--- Records for this task Enclosed Below ---

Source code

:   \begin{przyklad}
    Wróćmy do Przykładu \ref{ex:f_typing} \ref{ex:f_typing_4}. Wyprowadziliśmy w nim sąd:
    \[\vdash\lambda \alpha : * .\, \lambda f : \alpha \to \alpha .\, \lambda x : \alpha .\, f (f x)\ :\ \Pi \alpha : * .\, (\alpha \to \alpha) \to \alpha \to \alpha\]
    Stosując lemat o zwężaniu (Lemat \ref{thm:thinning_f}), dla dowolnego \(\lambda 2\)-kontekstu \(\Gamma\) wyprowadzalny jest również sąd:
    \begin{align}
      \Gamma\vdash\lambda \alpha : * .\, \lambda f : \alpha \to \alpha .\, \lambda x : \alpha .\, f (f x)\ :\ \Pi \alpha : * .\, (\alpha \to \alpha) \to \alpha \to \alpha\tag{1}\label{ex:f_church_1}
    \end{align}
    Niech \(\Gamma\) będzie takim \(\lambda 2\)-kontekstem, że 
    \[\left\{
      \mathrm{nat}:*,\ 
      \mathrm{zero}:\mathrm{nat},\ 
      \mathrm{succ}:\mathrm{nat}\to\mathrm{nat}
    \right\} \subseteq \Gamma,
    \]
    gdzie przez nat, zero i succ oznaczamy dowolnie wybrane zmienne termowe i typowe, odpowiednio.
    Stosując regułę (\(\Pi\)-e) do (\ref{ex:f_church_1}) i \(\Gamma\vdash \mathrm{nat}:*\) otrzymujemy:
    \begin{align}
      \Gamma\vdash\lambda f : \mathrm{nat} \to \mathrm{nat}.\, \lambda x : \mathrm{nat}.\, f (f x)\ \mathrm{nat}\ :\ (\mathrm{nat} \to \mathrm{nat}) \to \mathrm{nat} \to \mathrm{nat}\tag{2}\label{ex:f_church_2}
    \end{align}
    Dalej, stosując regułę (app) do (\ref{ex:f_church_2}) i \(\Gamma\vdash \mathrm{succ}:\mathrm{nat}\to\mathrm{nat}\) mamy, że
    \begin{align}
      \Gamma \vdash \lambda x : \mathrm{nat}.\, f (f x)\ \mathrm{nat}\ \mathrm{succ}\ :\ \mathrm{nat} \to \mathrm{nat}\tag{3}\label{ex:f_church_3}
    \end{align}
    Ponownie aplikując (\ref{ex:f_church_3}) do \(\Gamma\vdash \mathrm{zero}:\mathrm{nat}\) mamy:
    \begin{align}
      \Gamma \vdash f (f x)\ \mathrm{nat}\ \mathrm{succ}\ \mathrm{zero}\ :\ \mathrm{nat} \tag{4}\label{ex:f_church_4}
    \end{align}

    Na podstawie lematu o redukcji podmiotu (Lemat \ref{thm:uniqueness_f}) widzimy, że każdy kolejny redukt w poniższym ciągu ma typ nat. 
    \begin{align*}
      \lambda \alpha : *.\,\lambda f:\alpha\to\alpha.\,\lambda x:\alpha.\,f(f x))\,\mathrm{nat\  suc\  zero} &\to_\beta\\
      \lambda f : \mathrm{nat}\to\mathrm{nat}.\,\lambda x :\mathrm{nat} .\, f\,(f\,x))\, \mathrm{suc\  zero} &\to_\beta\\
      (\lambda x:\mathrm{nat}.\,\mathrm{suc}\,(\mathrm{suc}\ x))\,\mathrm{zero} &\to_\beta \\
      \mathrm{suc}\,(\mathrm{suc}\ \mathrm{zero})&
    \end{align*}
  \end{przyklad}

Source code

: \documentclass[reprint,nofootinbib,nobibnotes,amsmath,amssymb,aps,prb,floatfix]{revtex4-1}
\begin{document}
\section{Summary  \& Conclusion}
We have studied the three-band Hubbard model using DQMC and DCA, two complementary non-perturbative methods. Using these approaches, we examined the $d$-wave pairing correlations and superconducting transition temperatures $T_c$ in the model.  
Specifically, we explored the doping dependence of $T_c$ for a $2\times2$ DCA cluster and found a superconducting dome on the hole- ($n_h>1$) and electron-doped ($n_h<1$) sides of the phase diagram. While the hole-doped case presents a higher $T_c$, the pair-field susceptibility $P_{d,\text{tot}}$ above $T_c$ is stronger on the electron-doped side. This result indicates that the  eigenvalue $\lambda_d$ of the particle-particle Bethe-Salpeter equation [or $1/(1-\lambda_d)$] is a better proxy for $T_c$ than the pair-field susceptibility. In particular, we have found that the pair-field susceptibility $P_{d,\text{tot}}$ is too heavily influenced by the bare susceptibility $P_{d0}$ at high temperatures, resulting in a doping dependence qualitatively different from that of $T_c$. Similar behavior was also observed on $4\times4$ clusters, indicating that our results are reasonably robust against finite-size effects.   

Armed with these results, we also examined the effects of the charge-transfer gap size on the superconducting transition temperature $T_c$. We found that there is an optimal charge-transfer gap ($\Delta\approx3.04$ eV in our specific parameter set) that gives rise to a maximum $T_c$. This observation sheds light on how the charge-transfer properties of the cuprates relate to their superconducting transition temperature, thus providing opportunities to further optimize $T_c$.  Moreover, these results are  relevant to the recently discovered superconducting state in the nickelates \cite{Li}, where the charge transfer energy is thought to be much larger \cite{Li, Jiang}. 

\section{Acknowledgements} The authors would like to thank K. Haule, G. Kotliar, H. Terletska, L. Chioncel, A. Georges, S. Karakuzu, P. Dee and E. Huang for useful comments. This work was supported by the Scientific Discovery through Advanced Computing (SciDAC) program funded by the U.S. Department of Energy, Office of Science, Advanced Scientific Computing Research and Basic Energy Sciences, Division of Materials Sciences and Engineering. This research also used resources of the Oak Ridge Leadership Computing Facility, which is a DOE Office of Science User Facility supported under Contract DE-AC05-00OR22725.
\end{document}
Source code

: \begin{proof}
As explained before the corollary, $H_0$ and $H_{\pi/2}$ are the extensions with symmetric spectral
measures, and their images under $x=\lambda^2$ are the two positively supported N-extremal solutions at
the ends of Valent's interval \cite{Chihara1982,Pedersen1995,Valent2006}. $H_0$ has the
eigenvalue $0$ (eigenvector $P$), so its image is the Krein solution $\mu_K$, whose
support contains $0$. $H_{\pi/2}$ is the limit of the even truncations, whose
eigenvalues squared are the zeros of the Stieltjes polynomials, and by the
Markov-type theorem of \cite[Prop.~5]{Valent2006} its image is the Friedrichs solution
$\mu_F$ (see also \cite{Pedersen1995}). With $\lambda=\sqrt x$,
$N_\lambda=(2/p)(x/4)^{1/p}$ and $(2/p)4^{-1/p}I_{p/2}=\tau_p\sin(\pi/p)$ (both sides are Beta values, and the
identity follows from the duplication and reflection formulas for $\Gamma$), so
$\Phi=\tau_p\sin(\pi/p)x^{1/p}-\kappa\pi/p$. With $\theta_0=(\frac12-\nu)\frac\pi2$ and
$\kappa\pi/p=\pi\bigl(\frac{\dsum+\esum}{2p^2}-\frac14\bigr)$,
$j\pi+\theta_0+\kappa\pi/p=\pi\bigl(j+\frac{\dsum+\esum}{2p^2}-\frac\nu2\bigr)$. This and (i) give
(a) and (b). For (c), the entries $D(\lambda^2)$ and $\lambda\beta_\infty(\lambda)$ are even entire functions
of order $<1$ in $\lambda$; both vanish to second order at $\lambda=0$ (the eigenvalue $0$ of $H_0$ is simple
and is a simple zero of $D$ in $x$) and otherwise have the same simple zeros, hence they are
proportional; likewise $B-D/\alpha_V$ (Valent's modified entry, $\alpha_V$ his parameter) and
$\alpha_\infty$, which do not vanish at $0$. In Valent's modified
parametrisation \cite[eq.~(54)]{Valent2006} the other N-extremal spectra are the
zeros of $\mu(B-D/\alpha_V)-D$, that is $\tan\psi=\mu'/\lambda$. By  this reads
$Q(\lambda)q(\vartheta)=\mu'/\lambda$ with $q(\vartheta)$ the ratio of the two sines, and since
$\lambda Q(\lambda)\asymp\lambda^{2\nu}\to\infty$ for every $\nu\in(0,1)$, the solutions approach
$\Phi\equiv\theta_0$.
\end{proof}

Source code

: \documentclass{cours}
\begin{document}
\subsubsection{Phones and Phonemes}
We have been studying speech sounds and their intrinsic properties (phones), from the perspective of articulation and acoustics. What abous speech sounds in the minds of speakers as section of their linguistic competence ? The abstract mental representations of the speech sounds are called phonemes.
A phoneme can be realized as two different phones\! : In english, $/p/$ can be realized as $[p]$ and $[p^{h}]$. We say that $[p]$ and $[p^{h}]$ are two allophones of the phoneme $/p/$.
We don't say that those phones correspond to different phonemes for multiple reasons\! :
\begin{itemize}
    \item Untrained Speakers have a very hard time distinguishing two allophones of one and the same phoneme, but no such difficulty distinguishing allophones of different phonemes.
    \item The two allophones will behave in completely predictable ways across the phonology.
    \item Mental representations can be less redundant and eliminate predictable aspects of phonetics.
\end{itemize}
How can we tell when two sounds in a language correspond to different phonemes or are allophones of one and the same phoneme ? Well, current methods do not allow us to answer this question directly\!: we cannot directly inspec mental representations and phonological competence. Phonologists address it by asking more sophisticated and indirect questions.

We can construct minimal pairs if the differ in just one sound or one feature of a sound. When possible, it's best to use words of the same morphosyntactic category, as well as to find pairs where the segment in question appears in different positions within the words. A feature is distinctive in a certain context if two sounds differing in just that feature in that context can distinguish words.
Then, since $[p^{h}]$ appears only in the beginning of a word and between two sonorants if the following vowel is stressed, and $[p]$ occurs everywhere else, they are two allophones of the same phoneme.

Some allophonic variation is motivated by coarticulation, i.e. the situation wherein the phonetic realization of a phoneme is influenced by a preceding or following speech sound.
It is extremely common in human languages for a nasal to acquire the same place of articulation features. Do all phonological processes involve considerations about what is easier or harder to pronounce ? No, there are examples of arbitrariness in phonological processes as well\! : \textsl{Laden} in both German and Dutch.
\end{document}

--- End of Enclosed Records for this task ---

What to produce → Look above for the line with "eigenvalues squared are"; retype exactly that line, every line after it up to the line with "of different phonemes.", and that line too, nothing else.

Answer section →
eigenvalues squared are the zeros of the Stieltjes polynomials, and by the
Markov-type theorem of \cite[Prop.~5]{Valent2006} its image is the Friedrichs solution
$\mu_F$ (see also \cite{Pedersen1995}). With $\lambda=\sqrt x$,
$N_\lambda=(2/p)(x/4)^{1/p}$ and $(2/p)4^{-1/p}I_{p/2}=\tau_p\sin(\pi/p)$ (both sides are Beta values, and the
identity follows from the duplication and reflection formulas for $\Gamma$), so
$\Phi=\tau_p\sin(\pi/p)x^{1/p}-\kappa\pi/p$. With $\theta_0=(\frac12-\nu)\frac\pi2$ and
$\kappa\pi/p=\pi\bigl(\frac{\dsum+\esum}{2p^2}-\frac14\bigr)$,
$j\pi+\theta_0+\kappa\pi/p=\pi\bigl(j+\frac{\dsum+\esum}{2p^2}-\frac\nu2\bigr)$. This and (i) give
(a) and (b). For (c), the entries $D(\lambda^2)$ and $\lambda\beta_\infty(\lambda)$ are even entire functions
of order $<1$ in $\lambda$; both vanish to second order at $\lambda=0$ (the eigenvalue $0$ of $H_0$ is simple
and is a simple zero of $D$ in $x$) and otherwise have the same simple zeros, hence they are
proportional; likewise $B-D/\alpha_V$ (Valent's modified entry, $\alpha_V$ his parameter) and
$\alpha_\infty$, which do not vanish at $0$. In Valent's modified
parametrisation \cite[eq.~(54)]{Valent2006} the other N-extremal spectra are the
zeros of $\mu(B-D/\alpha_V)-D$, that is $\tan\psi=\mu'/\lambda$. By  this reads
$Q(\lambda)q(\vartheta)=\mu'/\lambda$ with $q(\vartheta)$ the ratio of the two sines, and since
$\lambda Q(\lambda)\asymp\lambda^{2\nu}\to\infty$ for every $\nu\in(0,1)$, the solutions approach
$\Phi\equiv\theta_0$.
\end{proof}

Source code

: \documentclass{cours}
\begin{document}
\subsubsection{Phones and Phonemes}
We have been studying speech sounds and their intrinsic properties (phones), from the perspective of articulation and acoustics. What abous speech sounds in the minds of speakers as section of their linguistic competence ? The abstract mental representations of the speech sounds are called phonemes.
A phoneme can be realized as two different phones\! : In english, $/p/$ can be realized as $[p]$ and $[p^{h}]$. We say that $[p]$ and $[p^{h}]$ are two allophones of the phoneme $/p/$.
We don't say that those phones correspond to different phonemes for multiple reasons\! :
\begin{itemize}
    \item Untrained Speakers have a very hard time distinguishing two allophones of one and the same phoneme, but no such difficulty distinguishing allophones of different phonemes.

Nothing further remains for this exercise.